Swedish writer and collector

Karl Birger Mörner (May 3, 1867 – March 10, 1930) was a Swedish diplomat, author, and book collector.

==Early life==
Mörner studied at universities in Uppsala and Lund. He graduated with a law degree from the University of Uppsala in 1893 and began career as a civil servant.

==Career==
He joined the Swedish-Norwegian Consulate General in Helsinki in 1899. He moved through positions in Genoa, Barcelona, Constantinople, and Sydney, Australia where he was the first career diplomat from Sweden, arriving in Australia in 1906. While in Australia he was foundational in the creation of the Wild Life Preservation Society of Australia and was a member of the Royal Zoological Society. He "discovered" a species of fish which ate mosquito larva, exported some of them to Italy and received a decoration from the King of Italy. He befriended many European inhabitants of German New Guinea and frequently traveled there while at his post.

Mörner was recalled in 1910 for opposing Scandinavian emigration which created furor in the press at the time. In response to the postcards by a group called 'The Immigration League of Australasia.' touting the benefits of the location, Mörner claimed that "the climate was absolutely unhealthy for Scandinavians, and that there is no country on earth where individual enterprise, work, and freedom of competition are so restricted by laws." The Sydney Evening News called him "a gentleman who might be a very good Consul, but a very poor immigrant." He returned home where he resumed writing, publishing two novels and collections of poems.
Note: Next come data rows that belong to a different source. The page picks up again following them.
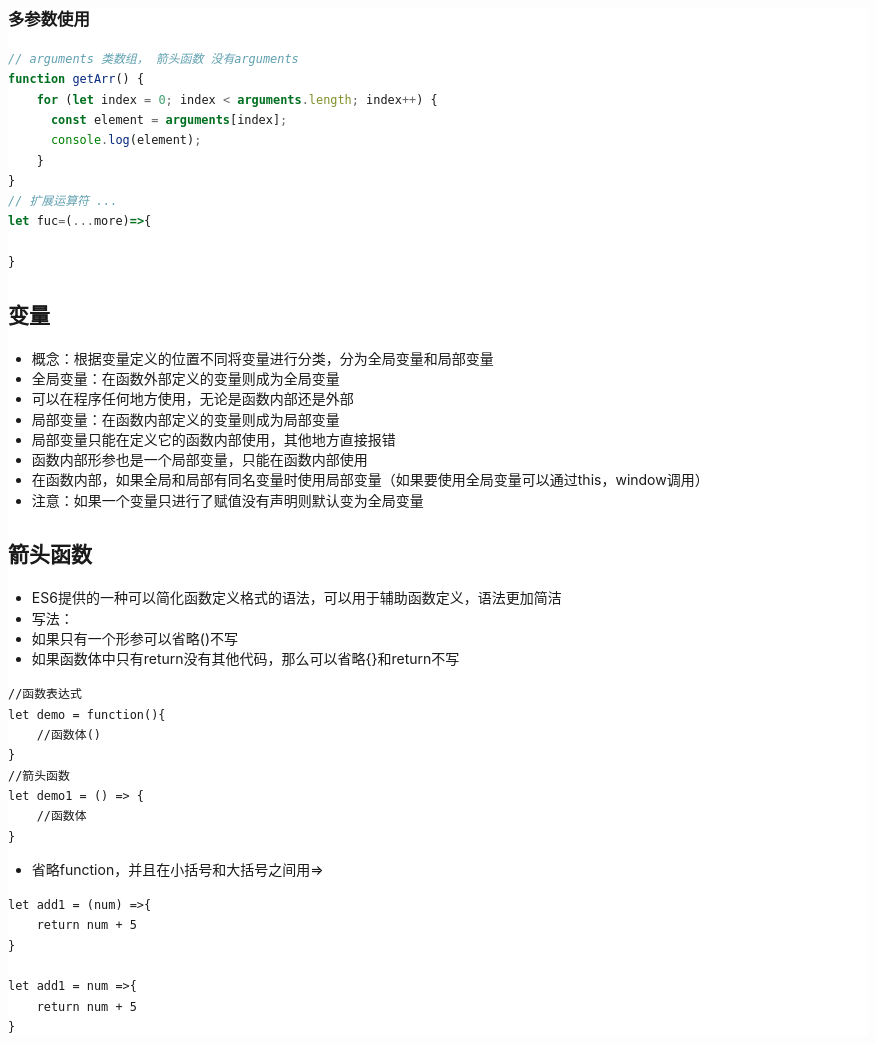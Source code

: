 ### 多参数使用

```javascript
// arguments 类数组， 箭头函数 没有arguments 
function getArr() {
    for (let index = 0; index < arguments.length; index++) {
      const element = arguments[index];
      console.log(element);   
    }
}
// 扩展运算符 ...
let fuc=(...more)=>{

}
```

## 变量

- 概念：根据变量定义的位置不同将变量进行分类，分为全局变量和局部变量
- 全局变量：在函数外部定义的变量则成为全局变量
- 可以在程序任何地方使用，无论是函数内部还是外部
- 局部变量：在函数内部定义的变量则成为局部变量
- 局部变量只能在定义它的函数内部使用，其他地方直接报错
- 函数内部形参也是一个局部变量，只能在函数内部使用
- 在函数内部，如果全局和局部有同名变量时使用局部变量（如果要使用全局变量可以通过this，window调用）
- 注意：如果一个变量只进行了赋值没有声明则默认变为全局变量

## 箭头函数

- ES6提供的一种可以简化函数定义格式的语法，可以用于辅助函数定义，语法更加简洁
- 写法：
- 如果只有一个形参可以省略()不写
- 如果函数体中只有return没有其他代码，那么可以省略{}和return不写

```plain
//函数表达式
let demo = function(){
    //函数体()
}
//箭头函数
let demo1 = () => {
    //函数体
}
```

- 省略function，并且在小括号和大括号之间用=>

```plain
let add1 = (num) =>{
    return num + 5
}

let add1 = num =>{
    return num + 5
}
```
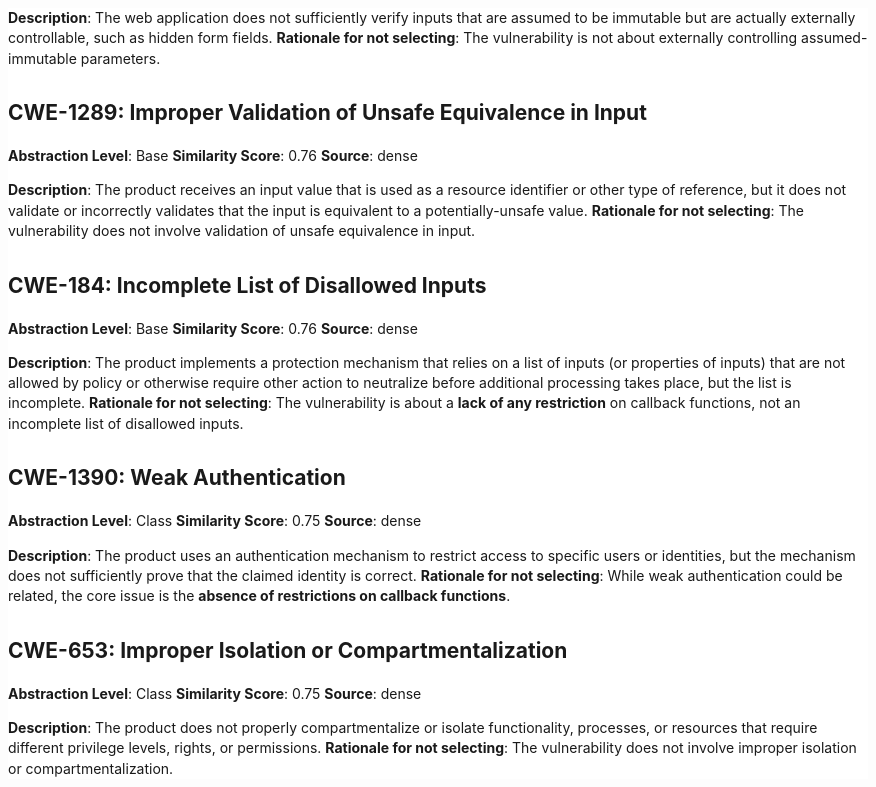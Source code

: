 **Description**:
The web application does not sufficiently verify inputs that are assumed to be immutable but are actually externally controllable, such as hidden form fields.
**Rationale for not selecting**: The vulnerability is not about externally controlling assumed-immutable parameters.

## CWE-1289: Improper Validation of Unsafe Equivalence in Input
**Abstraction Level**: Base
**Similarity Score**: 0.76
**Source**: dense

**Description**:
The product receives an input value that is used as a resource identifier or other type of reference, but it does not validate or incorrectly validates that the input is equivalent to a potentially-unsafe value.
**Rationale for not selecting**: The vulnerability does not involve validation of unsafe equivalence in input.

## CWE-184: Incomplete List of Disallowed Inputs
**Abstraction Level**: Base
**Similarity Score**: 0.76
**Source**: dense

**Description**:
The product implements a protection mechanism that relies on a list of inputs (or properties of inputs) that are not allowed by policy or otherwise require other action to neutralize before additional processing takes place, but the list is incomplete.
**Rationale for not selecting**: The vulnerability is about a **lack of any restriction** on callback functions, not an incomplete list of disallowed inputs.

## CWE-1390: Weak Authentication
**Abstraction Level**: Class
**Similarity Score**: 0.75
**Source**: dense

**Description**:
The product uses an authentication mechanism to restrict access to specific users or identities, but the mechanism does not sufficiently prove that the claimed identity is correct.
**Rationale for not selecting**: While weak authentication could be related, the core issue is the **absence of restrictions on callback functions**.

## CWE-653: Improper Isolation or Compartmentalization
**Abstraction Level**: Class
**Similarity Score**: 0.75
**Source**: dense

**Description**:
The product does not properly compartmentalize or isolate functionality, processes, or resources that require different privilege levels, rights, or permissions.
**Rationale for not selecting**: The vulnerability does not involve improper isolation or compartmentalization.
In 1912, he purchased Mauritzberg Castle. He wrote the novel Bråvallhus while residing there, a romantic version of the house's history. He sold the castle in 1918. He pursued travel writing and worked translating authors, including Jack London, into the Swedish language but was fired by his publisher for taking too many liberties with the original texts. He socialized with many European artists including August Strindberg, Adolf Paul, and Rainer Maria Rilke.

Mörner's works included poetry and historical novels and has been critiqued as having anti-semitic undertones.

==Mörner Collection==
While in Australia, Mörner assembled "a rich ethnographic collection," took many photographs, and wrote a travelogue about his time there, Aráfis tropiska år in 1914. He traveled extensively to the islands of Wuvulu and Aua. While engaging in trading iron items for local artifacts, he was also somewhat critical of the German government "for their colonial intervention in the Pacific" and mildly lamented their encroachment into areas populated by indigenous people. As Germany moved into more of the area prior to World War One, Mörner returned home with over 1500 items. His collection was referred to in the press as "the last significant collection returned from German New Guinea before the fall of the colony during the First World War."

He collected many old, rare, and eye-catching books. His book collection is held at the Örebro University Library. It consists of approximately 8000 books including some incunabula. The collection of his materials also contains correspondence with many European culture personalities as well as photographs and paintings.

==Family and legacy==
Mörner was married three times. The first time to Anna Elisabeth Brink in 1893 with whom he had three children; the couple divorced in 1908. The second time to Helene White in 1910; the couple divorced in 1913. The third time to Gertrud Anstrin with whom he had one child. He had four children including Latin American historian Magnus Mörner and book artist and opera singer Marianne Mörner.